If we think of human equality from this perspective, we have a roadmap even in this brave new world of modified humans, near-humans and superhuman AI: The kind of equality that we need to preserve is one based on real participation in the continuous process of political decision-making. AIs may spit out predictions and, if we let them, make “choices” in highly constrained conditions, like chess. But they cannot participate in the give-and-take of decision making because they have no values of their own and thus nothing that they care about.

We should not accept that the ability to fool a human being (as in the Turing test) is equivalent to really participating in human society any more than we should accept that the conman who pretends to be your friend really is one.
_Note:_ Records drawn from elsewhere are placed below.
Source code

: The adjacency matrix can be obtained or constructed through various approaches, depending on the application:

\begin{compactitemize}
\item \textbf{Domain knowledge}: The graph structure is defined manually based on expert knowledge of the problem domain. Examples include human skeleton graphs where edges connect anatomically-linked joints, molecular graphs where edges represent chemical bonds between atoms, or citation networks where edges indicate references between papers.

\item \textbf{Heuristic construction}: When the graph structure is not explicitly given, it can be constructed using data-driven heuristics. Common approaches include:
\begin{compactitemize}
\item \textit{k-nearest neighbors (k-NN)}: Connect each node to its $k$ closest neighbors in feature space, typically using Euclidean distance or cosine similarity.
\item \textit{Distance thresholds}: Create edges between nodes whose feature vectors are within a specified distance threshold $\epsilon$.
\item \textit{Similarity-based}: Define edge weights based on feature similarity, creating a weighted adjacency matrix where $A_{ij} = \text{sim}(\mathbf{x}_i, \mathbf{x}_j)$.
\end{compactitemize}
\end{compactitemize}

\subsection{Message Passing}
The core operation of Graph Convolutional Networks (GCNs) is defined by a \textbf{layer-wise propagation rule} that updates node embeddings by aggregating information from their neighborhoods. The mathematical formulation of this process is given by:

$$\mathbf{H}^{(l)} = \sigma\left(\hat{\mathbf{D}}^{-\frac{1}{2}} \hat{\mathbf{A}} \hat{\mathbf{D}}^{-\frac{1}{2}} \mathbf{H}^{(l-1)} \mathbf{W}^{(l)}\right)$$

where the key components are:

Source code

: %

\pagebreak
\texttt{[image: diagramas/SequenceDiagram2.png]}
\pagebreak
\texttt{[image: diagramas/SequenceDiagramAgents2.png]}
Perhaps one day there will come a point when real silicon-based intelligence appears. But the test is not whether we can be fooled by AI but whether we can be genuinely persuaded to form a transparent relationship with it.

When my Alexa says “Hope you have a good weekend,” there is no one who “hopes” anything for me at all. The programming is designed to engage me, and I know this perfectly well. To think otherwise, I would have to believe that there was something beyond the algorithm that truly hoped for my wellbeing. Only then would I have a real conversation partner and a potential equal.

“The test is not whether we can be fooled by AI but whether we can be genuinely persuaded to form a transparent relationship with it.”

We also must be on guard against the opposite problem: the danger from gene-modified Homo sapiens is not that they will surreptitiously attempt to join our conversation — they will certainly be human enough for that — but that they will try to leave it. Human equality does not rely on biological identity between individuals, but it can be destroyed by a systematic effort to create genetically distinct populations. A group of beings that hold themselves apart from or superior to the rest of humanity is as much a threat to human equality as machines that seek to infiltrate it, as a group of friends or family can be destroyed when some people think they are better than others.

Human equality — like the democracy it supports — is a fragile achievement. For equality to survive, it must be recognized that it does not ultimately rely on biological facts but on a political commitment that needs to be perpetually sustained and renewed, as friendship and family are sustained and renewed. As a political value, it is a reflection of our mutual recognition of one another in a set of relationships that needs to be continually practiced.

Though equality can be undermined by new technologies, it can survive by our commitment to perpetuate it through whatever novel circumstances are created. But this is a political test that is about to get much harder.